Wednesday, February 22, 2006

Sabor y Cultura en Durham, NC

Just got back from Durham, NC and surrounding towns, where I took my daughter (and her two brothers) on college visits to Duke, UNC, Wake Forest and Elon.

I have to say I was pleasantly surprised at the diversity I saw in Durham. It was my first time in North Carolina, and I couldn't believe how much Spanish I heard being spoken. There was also a nice selection of libros en español at the Barnes & Noble I went to, and I was even able to get a copy of Laura Esquivel's new book, Malinche, which I had been wanting to get.

I also had the pleasure of meeting my blog friend, Nayeli, a doctoral student in film and literature at Duke, who is from Mexico City and writes a blog called Native Stranger that I serendipitously found one day and loved. We ate at Super Taquería, the most authentic Mexican restaurant I've ever eaten at in the United States, complete with huge glass barrels of aguas frescas, including tamarindo, jamaica, horchata ... ¡riquísimas!

Picture of aguas frescas (not at Super Taquería, but this is exactly what they looked like!)

Nayeli noted that the Mexican population in Durham has grown 500% in the last five years. It was like seeing Hector Tobar's "Translation Nation" in action. Even the tiniest little towns that we drove through (like Elon) have at least two Mexican restaurants on their main strip, and they look real (not Taco Bell-type).

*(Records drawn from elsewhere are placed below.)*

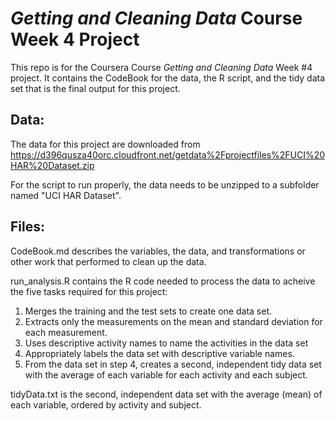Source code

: # *Getting and Cleaning Data* Course Week 4 Project

This repo is for the Coursera Course _Getting and Cleaning Data_ Week #4 project.  It contains the CodeBook for the data, the R script, and the tidy data set that is the final output for this project.

## Data:
The data for this project are downloaded from https://d396qusza40orc.cloudfront.net/getdata%2Fprojectfiles%2FUCI%20HAR%20Dataset.zip

For the script to run properly, the data needs to be unzipped to a subfolder named "UCI HAR Dataset".


## Files:
CodeBook.md describes the variables, the data, and transformations or other work that performed to clean up the data.

run_analysis.R contains the R code needed to process the data to acheive the five tasks required for this project:
1. Merges the training and the test sets to create one data set.
2. Extracts only the measurements on the mean and standard deviation for each measurement.
3. Uses descriptive activity names to name the activities in the data set
4. Appropriately labels the data set with descriptive variable names.
5. From the data set in step 4, creates a second, independent tidy data set with the average of each variable for each activity and each subject.

tidyData.txt is the second, independent data set with the average (mean) of each variable, ordered by activity and subject.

After our dinner, we went to Duke to watch the 2005 Oscar-nominated shorts. And that's where we saw Nacho Vigalondo's 7:35 de la mañana. I can't explain why I loved this so much, but it is just incredible. To see what I'm talking about, go here. And watch it twice (it's quite a different viewing the second time around!).

Scene from 7:35 de la mañana

Who knew a visit to Durham, NC would be full of Spanish language, literature and film? Definitely a pleasant surprise for me, and another sign of how our country is being enriched more and more by Latino cultures all around.